# Your assignment:
In the records, find each line where "可通过如下配置进行集成" occurs, and copy it.

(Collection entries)
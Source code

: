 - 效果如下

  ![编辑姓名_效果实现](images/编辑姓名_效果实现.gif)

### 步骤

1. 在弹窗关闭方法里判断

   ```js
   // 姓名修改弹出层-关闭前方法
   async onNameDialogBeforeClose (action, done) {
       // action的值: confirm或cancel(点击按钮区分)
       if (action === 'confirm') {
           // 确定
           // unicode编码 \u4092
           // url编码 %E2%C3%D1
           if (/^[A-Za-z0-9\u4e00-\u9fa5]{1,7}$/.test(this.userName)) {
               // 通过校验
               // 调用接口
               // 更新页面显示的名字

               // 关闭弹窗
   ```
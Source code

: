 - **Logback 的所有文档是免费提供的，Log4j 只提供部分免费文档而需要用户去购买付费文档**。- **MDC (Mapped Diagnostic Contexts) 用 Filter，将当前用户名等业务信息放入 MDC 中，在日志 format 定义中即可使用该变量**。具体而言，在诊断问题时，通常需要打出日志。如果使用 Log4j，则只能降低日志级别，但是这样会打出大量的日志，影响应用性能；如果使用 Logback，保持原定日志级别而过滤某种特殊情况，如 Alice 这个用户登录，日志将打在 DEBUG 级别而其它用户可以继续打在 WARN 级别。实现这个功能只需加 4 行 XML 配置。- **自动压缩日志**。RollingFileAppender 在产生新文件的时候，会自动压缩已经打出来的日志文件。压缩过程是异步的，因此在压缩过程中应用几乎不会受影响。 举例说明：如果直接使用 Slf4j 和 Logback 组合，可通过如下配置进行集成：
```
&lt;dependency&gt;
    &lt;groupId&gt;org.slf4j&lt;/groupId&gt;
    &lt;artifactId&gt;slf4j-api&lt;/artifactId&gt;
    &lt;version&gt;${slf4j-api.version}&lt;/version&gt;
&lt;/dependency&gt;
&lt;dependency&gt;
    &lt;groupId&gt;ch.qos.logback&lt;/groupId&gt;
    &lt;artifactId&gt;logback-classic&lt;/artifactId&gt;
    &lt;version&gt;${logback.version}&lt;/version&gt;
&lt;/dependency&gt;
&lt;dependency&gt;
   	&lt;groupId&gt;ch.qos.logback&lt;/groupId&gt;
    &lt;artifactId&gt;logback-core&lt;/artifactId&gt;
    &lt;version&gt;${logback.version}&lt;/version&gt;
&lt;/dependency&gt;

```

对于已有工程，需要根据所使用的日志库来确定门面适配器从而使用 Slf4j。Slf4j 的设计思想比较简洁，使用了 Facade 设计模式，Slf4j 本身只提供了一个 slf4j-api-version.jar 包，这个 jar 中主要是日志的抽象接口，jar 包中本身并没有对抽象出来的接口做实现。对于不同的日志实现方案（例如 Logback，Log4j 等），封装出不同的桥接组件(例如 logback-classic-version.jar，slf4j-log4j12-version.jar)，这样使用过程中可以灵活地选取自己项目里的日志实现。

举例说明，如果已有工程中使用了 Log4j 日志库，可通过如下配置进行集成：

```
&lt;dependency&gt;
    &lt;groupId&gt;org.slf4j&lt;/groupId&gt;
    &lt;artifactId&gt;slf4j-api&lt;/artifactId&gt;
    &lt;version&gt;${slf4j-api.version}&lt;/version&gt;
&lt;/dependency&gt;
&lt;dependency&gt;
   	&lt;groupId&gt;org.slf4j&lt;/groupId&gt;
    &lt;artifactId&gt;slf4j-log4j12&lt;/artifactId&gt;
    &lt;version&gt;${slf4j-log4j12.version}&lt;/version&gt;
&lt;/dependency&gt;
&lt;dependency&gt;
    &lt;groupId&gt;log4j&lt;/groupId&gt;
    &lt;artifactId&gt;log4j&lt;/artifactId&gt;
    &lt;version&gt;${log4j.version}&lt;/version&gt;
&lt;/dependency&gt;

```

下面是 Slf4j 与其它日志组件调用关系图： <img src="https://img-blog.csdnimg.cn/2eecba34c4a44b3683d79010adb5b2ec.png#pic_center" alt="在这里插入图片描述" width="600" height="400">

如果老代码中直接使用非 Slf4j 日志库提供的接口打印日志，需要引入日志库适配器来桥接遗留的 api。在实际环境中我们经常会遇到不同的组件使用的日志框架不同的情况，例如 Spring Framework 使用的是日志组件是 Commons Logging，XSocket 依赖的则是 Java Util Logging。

# Task output:
: - **Logback 的所有文档是免费提供的，Log4j 只提供部分免费文档而需要用户去购买付费文档**。- **MDC (Mapped Diagnostic Contexts) 用 Filter，将当前用户名等业务信息放入 MDC 中，在日志 format 定义中即可使用该变量**。具体而言，在诊断问题时，通常需要打出日志。如果使用 Log4j，则只能降低日志级别，但是这样会打出大量的日志，影响应用性能；如果使用 Logback，保持原定日志级别而过滤某种特殊情况，如 Alice 这个用户登录，日志将打在 DEBUG 级别而其它用户可以继续打在 WARN 级别。实现这个功能只需加 4 行 XML 配置。- **自动压缩日志**。RollingFileAppender 在产生新文件的时候，会自动压缩已经打出来的日志文件。压缩过程是异步的，因此在压缩过程中应用几乎不会受影响。 举例说明：如果直接使用 Slf4j 和 Logback 组合，可通过如下配置进行集成：
举例说明，如果已有工程中使用了 Log4j 日志库，可通过如下配置进行集成：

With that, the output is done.